Williams, 61, notorious in Baltimore for presiding over a sophisticated heroin ring in the 1970s, still faces a brighter future than he did late last year, when he was three years into a two-decade, no-parole prison term for a 1999 conviction on a federal gun violation.

In January, Garbis cut the sentence to time served - about 38 months - after finding that Williams did not meet the technical requirements of the federal armed career criminal laws that prosecutors had used to gain the unusually long sentence.

But federal agents picked Williams up on an old parole violation Jan. 17, one day after Garbis had released Williams.

Then, at a hearing in February, the U.S. Parole Commission determined that Williams is eligible for release again on Sept. 6, and defense attorney Michael E. Marr has said he is hopeful that his client could be released to a halfway house before then.

Williams was convicted in October 1999 of using a 9 mm handgun and a small stun gun to attack a man on a West Baltimore street during a dispute over a bail bond debt.

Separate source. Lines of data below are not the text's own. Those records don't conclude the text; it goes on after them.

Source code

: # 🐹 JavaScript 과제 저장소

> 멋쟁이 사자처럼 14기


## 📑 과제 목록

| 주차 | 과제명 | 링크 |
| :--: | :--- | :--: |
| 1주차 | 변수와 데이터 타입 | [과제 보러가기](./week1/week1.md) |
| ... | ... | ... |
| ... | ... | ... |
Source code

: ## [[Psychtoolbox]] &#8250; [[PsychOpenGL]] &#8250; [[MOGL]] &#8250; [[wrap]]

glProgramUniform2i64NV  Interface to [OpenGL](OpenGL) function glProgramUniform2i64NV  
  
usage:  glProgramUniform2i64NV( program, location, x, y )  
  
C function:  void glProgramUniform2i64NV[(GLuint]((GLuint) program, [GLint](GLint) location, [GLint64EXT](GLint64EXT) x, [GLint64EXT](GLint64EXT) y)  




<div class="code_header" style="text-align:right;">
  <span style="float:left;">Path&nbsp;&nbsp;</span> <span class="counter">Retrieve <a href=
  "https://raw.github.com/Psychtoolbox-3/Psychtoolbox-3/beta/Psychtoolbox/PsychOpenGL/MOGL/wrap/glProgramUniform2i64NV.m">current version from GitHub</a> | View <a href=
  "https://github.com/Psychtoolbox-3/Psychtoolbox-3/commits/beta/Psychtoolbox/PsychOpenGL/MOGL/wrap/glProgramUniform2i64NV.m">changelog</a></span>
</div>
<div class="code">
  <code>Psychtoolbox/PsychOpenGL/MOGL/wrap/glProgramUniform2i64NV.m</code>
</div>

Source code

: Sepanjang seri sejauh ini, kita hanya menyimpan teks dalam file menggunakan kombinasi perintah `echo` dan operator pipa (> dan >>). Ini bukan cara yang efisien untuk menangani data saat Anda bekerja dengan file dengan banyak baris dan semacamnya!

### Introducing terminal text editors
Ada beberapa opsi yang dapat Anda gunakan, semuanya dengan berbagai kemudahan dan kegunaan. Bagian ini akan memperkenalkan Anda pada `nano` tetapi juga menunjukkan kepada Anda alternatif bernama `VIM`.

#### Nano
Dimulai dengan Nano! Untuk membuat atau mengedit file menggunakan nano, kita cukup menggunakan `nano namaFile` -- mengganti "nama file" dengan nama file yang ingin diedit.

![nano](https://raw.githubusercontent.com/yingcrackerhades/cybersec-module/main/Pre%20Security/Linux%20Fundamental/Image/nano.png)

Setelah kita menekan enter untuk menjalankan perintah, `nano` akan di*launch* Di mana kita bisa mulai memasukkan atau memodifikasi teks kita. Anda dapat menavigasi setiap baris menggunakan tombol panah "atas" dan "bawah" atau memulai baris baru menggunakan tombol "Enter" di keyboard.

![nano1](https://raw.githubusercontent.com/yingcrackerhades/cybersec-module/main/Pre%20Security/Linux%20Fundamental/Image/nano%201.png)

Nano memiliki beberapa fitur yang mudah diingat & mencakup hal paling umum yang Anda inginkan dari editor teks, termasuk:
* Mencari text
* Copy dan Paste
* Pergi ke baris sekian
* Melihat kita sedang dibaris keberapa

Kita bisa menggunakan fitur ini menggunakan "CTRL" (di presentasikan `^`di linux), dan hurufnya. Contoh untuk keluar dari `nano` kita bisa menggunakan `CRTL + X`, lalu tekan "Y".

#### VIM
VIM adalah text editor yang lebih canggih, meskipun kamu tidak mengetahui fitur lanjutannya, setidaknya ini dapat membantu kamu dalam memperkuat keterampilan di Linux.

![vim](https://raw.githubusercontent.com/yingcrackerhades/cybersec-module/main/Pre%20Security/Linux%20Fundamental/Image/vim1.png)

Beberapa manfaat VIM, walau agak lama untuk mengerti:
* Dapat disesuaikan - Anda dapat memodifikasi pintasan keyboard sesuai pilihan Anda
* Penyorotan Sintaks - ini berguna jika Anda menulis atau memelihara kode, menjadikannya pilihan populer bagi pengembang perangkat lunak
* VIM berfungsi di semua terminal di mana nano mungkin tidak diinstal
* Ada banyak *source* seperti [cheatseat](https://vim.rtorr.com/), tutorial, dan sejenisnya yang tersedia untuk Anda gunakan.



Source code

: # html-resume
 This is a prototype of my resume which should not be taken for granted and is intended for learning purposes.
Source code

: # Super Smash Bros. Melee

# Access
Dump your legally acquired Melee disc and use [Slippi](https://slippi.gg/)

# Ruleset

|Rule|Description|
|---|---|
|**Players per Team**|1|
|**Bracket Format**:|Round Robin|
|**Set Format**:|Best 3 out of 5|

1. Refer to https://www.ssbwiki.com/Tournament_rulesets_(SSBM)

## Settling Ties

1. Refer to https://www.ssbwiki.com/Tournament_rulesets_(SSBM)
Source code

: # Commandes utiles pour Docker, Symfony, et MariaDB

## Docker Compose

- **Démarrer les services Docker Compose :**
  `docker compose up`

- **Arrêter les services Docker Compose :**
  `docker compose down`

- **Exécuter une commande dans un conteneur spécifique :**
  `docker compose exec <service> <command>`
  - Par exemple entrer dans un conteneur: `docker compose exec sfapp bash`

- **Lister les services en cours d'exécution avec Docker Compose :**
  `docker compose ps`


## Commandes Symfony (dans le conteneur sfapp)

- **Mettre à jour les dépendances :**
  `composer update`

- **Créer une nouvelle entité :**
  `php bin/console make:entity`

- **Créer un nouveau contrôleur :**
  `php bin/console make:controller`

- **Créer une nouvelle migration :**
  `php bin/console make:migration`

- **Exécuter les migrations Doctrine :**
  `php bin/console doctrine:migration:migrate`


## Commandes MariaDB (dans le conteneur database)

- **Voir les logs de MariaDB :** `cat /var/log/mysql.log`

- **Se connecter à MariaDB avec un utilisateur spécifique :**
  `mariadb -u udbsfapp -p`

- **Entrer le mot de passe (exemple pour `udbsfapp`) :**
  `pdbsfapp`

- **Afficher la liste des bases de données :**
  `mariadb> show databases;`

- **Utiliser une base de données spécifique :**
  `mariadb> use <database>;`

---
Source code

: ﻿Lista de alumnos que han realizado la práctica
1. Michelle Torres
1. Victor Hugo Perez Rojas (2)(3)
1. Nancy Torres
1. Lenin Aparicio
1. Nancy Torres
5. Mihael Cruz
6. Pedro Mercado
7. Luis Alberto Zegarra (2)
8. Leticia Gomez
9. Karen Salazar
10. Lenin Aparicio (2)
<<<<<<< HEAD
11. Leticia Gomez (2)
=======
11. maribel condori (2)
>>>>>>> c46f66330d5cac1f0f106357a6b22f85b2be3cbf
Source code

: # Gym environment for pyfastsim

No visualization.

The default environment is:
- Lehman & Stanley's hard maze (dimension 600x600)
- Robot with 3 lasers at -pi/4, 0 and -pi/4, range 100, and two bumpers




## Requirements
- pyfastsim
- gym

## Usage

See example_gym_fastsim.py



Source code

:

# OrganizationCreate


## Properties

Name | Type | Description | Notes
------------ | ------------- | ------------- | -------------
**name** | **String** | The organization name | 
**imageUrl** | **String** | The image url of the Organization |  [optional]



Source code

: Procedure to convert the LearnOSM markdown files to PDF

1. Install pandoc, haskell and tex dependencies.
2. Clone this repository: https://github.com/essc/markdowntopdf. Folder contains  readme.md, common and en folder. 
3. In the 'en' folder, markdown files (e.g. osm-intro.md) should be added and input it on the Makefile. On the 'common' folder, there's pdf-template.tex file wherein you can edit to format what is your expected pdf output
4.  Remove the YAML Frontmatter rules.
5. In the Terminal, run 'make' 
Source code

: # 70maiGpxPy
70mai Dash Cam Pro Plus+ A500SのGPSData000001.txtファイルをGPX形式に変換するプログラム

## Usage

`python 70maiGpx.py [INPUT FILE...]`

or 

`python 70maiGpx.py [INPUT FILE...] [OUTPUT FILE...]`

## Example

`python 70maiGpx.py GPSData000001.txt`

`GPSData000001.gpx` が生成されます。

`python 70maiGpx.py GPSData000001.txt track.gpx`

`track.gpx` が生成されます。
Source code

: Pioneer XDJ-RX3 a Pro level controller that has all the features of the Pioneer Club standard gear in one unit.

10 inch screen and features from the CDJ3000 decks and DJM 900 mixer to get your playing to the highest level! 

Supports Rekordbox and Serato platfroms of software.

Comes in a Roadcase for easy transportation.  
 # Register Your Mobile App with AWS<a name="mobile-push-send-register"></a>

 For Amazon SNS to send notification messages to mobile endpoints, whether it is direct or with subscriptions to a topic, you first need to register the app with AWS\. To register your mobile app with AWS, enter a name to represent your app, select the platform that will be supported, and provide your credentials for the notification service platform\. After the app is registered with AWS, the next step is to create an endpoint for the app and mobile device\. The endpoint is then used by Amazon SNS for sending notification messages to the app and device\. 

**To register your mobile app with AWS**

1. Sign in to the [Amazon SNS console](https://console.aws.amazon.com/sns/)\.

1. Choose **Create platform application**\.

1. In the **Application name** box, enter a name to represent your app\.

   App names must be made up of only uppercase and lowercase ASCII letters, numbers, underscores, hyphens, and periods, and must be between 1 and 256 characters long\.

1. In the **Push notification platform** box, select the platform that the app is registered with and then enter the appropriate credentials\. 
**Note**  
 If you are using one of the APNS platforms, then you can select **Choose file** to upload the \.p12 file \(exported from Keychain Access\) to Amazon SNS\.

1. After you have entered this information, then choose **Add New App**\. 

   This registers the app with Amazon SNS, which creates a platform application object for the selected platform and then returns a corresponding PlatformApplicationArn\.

At the time of his arrest for that incident, Williams had been on parole less than three years from an earlier, 24-year prison sentence for a 1985 conviction in federal court in Virginia for cocaine distribution.

Parole officials did not take immediate action against Williams, but they had left open the possibility that he would face sanctions after the 1999 case reached its "final disposition," court records show.